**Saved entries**

::::

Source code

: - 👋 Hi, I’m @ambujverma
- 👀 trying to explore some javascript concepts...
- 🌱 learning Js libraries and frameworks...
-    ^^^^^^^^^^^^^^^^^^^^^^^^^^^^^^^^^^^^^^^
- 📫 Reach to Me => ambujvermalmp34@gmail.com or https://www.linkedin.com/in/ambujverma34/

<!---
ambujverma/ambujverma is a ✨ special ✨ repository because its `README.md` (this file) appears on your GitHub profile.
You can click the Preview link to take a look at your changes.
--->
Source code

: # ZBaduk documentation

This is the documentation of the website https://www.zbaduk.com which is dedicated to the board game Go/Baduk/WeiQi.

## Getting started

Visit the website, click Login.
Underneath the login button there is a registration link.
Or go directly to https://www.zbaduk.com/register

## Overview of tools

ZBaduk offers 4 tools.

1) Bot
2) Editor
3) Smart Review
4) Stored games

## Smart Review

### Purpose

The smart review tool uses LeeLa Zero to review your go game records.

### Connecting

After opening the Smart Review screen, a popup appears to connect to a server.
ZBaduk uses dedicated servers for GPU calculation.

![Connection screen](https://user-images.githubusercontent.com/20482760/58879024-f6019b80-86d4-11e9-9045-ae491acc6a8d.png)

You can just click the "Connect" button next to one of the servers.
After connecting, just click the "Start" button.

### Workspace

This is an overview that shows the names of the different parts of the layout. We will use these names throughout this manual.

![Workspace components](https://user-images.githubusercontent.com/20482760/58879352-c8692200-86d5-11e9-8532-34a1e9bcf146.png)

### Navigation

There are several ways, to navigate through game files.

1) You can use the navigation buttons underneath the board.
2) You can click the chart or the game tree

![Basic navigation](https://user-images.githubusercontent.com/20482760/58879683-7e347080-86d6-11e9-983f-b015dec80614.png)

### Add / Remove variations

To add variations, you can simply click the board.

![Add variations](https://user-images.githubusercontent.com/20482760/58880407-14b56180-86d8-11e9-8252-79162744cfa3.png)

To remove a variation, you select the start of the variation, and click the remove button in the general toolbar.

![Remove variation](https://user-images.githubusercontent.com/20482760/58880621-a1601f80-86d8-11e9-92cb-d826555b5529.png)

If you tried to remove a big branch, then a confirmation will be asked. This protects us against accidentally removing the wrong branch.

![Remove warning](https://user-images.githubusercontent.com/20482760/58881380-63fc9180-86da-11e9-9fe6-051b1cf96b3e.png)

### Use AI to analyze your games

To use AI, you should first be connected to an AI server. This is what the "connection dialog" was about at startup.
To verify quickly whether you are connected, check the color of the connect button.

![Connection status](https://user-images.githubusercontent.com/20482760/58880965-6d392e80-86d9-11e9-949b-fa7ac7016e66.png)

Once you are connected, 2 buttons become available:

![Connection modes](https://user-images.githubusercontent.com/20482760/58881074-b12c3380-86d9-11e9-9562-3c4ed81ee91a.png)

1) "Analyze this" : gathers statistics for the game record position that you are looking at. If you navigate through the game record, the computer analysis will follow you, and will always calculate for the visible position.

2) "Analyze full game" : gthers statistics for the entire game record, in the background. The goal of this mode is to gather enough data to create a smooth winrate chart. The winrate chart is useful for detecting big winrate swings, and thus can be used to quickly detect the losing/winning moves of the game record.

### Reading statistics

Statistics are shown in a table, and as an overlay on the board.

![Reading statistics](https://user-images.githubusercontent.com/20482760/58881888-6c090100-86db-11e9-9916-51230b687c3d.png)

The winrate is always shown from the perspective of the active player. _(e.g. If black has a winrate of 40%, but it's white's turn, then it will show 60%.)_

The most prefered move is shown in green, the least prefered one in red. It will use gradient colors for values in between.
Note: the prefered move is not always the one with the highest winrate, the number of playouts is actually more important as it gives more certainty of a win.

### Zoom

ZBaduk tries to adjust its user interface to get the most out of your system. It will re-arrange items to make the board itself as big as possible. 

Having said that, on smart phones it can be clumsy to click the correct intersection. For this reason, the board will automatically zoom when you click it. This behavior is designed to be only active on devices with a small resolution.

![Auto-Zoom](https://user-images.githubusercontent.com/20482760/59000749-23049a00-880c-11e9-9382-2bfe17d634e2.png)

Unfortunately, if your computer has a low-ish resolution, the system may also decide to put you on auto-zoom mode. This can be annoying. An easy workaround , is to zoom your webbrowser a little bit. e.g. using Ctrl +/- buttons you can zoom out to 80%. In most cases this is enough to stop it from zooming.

::::

Could you reproduce exactly the lines of the entries above, from the one with "There are several" through the one with "To remove a variation, you", and nothing else?

**SOLUTION**
There are several ways, to navigate through game files.

1) You can use the navigation buttons underneath the board.
2) You can click the chart or the game tree

![Basic navigation](https://user-images.githubusercontent.com/20482760/58879683-7e347080-86d6-11e9-983f-b015dec80614.png)

### Add / Remove variations

To add variations, you can simply click the board.

![Add variations](https://user-images.githubusercontent.com/20482760/58880407-14b56180-86d8-11e9-8252-79162744cfa3.png)

To remove a variation, you select the start of the variation, and click the remove button in the general toolbar.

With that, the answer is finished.